TRAINING IS CONSTANT
The difference between a trained Shiba and a newly rescued foster was clear on a recent walk with Kokomo, a rescue, and Yamamoto’s own pack of three Shibas: Bravo, Winnie and Yumi.
Yamamoto had plucked Kokomo out of a San Diego animal shelter in December. The roughly 5-year-old stray acted like many other dogs in a park, yipping and pulling on his leash when he wanted to do something.
His boisterous behavior would have seemed nearly normal if not for the preternatural calm of the three more settled dogs. They hardly made a peep besides a bit of scratching at the dirt, and even that was snuffed out with a tsk from Yamamoto. The dogs seemed content to gaze into the distance like wizened sailors looking for land.

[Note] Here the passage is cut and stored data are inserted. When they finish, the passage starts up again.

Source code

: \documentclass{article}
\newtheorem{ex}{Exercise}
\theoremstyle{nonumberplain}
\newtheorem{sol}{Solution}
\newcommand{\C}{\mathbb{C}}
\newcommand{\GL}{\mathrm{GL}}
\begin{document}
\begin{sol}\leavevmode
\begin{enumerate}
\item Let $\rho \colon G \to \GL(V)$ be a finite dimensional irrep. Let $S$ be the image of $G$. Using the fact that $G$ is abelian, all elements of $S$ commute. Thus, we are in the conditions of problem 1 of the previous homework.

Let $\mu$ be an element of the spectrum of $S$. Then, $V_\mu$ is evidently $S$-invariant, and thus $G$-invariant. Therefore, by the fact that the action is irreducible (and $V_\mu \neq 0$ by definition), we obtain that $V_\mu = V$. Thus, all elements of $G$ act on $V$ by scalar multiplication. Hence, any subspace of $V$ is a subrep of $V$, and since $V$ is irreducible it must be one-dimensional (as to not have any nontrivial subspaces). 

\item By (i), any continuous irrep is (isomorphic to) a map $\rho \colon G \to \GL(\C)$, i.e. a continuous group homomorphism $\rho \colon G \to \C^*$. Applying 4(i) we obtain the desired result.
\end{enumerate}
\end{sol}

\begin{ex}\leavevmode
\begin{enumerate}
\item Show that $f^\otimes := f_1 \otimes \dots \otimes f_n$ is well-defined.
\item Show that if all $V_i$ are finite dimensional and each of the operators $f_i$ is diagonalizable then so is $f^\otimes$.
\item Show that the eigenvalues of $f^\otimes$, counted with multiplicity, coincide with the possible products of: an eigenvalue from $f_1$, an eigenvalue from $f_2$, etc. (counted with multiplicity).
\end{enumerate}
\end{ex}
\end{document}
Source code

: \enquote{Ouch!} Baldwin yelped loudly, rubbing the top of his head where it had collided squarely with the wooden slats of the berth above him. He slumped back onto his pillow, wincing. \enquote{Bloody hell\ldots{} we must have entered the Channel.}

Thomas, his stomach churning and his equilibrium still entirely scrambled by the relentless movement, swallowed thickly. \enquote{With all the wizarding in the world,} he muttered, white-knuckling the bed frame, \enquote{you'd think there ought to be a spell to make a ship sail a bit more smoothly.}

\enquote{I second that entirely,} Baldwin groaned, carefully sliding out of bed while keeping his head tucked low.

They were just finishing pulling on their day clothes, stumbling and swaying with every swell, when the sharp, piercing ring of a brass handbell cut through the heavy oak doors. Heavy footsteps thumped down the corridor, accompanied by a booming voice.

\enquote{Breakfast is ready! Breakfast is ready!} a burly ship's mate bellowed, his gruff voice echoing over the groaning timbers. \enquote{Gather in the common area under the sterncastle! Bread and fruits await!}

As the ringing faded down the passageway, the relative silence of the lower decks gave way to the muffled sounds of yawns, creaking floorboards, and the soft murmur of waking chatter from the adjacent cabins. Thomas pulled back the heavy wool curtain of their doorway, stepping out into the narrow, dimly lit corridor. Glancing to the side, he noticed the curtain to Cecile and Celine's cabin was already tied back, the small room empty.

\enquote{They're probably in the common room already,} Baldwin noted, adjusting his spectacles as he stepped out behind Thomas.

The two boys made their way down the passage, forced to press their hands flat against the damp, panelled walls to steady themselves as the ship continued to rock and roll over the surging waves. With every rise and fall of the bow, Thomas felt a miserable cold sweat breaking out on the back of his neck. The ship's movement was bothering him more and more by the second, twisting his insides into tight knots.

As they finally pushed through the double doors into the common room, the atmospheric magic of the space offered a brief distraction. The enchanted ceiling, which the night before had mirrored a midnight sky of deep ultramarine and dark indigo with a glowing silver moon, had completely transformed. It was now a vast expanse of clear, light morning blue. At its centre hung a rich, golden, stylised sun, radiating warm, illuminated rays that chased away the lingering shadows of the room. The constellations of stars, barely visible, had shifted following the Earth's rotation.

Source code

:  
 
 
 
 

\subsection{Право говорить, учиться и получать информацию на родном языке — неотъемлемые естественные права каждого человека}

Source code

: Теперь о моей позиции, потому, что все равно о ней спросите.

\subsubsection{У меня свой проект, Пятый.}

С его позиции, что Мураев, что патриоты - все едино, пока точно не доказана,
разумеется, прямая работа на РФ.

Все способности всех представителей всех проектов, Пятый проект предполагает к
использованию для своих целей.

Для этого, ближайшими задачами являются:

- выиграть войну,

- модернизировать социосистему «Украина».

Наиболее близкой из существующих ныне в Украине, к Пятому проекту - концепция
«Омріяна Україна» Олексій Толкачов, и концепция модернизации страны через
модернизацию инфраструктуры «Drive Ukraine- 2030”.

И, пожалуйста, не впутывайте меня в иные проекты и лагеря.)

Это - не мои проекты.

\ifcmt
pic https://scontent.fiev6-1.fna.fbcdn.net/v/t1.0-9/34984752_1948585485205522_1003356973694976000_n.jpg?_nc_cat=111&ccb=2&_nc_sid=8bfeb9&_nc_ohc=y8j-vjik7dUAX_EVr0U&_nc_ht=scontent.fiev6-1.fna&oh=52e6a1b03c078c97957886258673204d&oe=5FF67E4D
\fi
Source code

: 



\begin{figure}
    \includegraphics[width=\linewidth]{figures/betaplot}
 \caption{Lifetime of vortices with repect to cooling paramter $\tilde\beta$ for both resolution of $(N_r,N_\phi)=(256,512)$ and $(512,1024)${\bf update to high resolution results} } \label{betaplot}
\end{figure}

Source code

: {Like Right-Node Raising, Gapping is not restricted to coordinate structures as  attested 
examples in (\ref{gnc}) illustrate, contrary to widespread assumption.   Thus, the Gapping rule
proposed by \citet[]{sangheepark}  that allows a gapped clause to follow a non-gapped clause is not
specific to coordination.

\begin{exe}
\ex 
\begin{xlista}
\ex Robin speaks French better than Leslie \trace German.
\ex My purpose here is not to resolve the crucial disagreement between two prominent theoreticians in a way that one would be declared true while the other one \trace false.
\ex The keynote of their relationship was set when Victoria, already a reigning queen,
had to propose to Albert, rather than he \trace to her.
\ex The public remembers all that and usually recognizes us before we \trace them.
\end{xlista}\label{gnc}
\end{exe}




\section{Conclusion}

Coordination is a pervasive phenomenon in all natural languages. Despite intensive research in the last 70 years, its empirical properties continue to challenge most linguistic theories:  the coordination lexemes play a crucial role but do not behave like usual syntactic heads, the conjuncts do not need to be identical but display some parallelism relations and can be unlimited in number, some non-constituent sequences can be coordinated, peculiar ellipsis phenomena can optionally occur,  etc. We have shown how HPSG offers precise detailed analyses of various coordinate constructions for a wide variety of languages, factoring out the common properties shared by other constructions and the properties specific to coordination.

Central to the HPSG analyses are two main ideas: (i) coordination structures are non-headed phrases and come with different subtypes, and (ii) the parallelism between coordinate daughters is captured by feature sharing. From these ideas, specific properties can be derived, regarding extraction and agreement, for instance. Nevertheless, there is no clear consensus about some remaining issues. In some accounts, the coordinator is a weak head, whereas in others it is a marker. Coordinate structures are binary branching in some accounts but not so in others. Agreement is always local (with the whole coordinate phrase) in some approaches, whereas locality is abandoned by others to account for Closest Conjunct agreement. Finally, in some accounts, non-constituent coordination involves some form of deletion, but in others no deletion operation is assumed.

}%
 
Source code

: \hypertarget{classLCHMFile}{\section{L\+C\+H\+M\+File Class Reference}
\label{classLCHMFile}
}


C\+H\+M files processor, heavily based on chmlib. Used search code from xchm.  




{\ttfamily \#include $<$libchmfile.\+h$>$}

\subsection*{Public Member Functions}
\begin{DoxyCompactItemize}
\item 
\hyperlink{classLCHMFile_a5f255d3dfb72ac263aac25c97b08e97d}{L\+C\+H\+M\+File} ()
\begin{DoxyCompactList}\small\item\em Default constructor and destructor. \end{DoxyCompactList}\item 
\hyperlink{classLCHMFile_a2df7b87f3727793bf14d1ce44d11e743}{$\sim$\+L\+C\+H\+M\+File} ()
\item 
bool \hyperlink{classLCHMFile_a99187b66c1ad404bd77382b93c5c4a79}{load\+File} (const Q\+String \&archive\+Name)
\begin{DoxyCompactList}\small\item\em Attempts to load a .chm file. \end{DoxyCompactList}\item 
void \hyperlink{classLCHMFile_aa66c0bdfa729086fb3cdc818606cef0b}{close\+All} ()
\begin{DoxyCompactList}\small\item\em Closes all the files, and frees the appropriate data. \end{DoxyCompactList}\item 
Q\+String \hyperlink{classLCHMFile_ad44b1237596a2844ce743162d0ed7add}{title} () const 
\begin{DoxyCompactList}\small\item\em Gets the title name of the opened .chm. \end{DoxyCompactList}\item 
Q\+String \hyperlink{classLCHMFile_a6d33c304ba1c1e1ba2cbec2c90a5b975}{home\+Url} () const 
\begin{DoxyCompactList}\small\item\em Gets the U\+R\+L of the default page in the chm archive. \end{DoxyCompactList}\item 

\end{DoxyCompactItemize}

This sense of harnessed energy is apparently typical for trained Shibas, which often remind people of foxes and cats. Yamamoto is an old hand at fostering that respect, which you have to earn, she said.
Her experience with Shibas goes back 28 years, when her father picked up two dropped off near LAX after an international flight.
“It was on Mother’s Day. How could I forget?” said Chieko Yamamoto, Masako’s mom and the dogs’ caretaker when Masako is at her day job.
Masako Yamamoto realizes “it really could have been a bad, bad situation” because they didn’t know what they were getting into. Luckily, the family’s sheltie and Russian wolfhound took those Shibas under their wings.
Yamamoto started fostering Shibas five years ago when a local rescue that knew she was interested in them called and asked her if she would try it. She did and kept at it, funding expensive surgeries through crowdsourcing site Indiegogo, until she filed for 501(c)3 status in 2011.
Now Yamamoto receives support from the corporate stewardship program at her employer, Toyota, as well as Shiba Prom and others. The money pays for food, veterinary bills, travel expenses and anything else that can come up.
But Saving Shibas comes with a pretty great reward. One of Yamamoto’s three dogs, the serene Yumi, is adopted. She had the 12-year-old for two years and she’s as sweet as can be.
More than that, though, Yamamoto gets the sense from her and other dogs she’s rescued, even two or three years after sending them off with another experienced owner, that the dogs are grateful.
“Some of them really seem to understand that you’ve saved them,” Yamamoto said. “They have this great appreciation towards you.”